* [HOW TO COMPLETE THIS TASK] Please return, word for word, the line containing "their dynamical evolution." and each line after it through the end of the data below, and nothing else.

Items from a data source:
==========
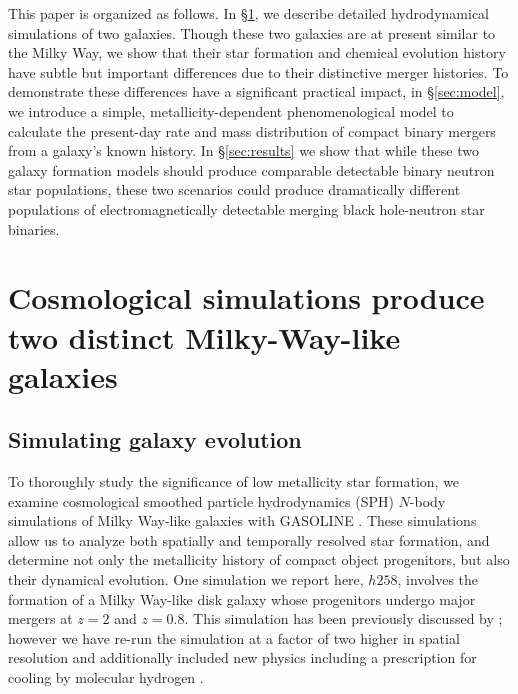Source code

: \documentclass[nofootinbib,twocolumn,prd]{emulateapj}
\newcommand\editremark[1]{{\color{red}#1}}
\begin{document}
This paper is organized as follows. 
In \S \ref{sec:sims}, we describe detailed hydrodynamical simulations of  two galaxies.  Though these two
galaxies are at  present similar to the Milky Way, we
show that their star formation and chemical evolution history have subtle but important differences due to their
distinctive merger histories.   To demonstrate
these differences have a significant practical impact,  in \S \ref{sec:model}, we introduce a simple,
metallicity-dependent  phenomenological model to calculate the present-day rate and mass distribution of compact binary
mergers from  a galaxy's known history.  
In \S \ref{sec:results} we show that while these two galaxy formation models should produce comparable detectable binary neutron star
populations, these two scenarios could produce dramatically different populations of electromagnetically detectable
merging black hole-neutron star binaries. 
%






\section{Cosmological simulations produce two distinct Milky-Way-like galaxies}
\label{sec:sims}

\subsection{Simulating galaxy evolution}
To thoroughly study the significance of low metallicity star
formation, we examine cosmological smoothed particle hydrodynamics
(SPH) $N$-body simulations of Milky Way-like galaxies with GASOLINE
\citep{2001PhDT........21S,2004NewA....9..137W}.  These simulations allow us to analyze both
spatially and temporally resolved star formation, and determine not
only the metallicity history of compact object progenitors, but also
their dynamical evolution.  
One simulation we report here, $h258$,
involves the formation of a Milky Way-like disk galaxy whose
progenitors undergo major mergers at $z = 2$ and $z = 0.8$.  This
simulation has been previously discussed by
\citet{2009MNRAS.398..312G,2010ApJ...721L.148B,2011ApJ...742...13B,2011ApJ...728...51B}; however we have
re-run the simulation at a factor of two higher in spatial resolution
and additionally included new physics including a prescription for
cooling by molecular hydrogen \citet{2012MNRAS.425.3058C}.
\end{document}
==========
* [EXERCISE OUTPUT]
their dynamical evolution.  
One simulation we report here, $h258$,
involves the formation of a Milky Way-like disk galaxy whose
progenitors undergo major mergers at $z = 2$ and $z = 0.8$.  This
simulation has been previously discussed by
\citet{2009MNRAS.398..312G,2010ApJ...721L.148B,2011ApJ...742...13B,2011ApJ...728...51B}; however we have
re-run the simulation at a factor of two higher in spatial resolution
and additionally included new physics including a prescription for
cooling by molecular hydrogen \citet{2012MNRAS.425.3058C}.
\end{document}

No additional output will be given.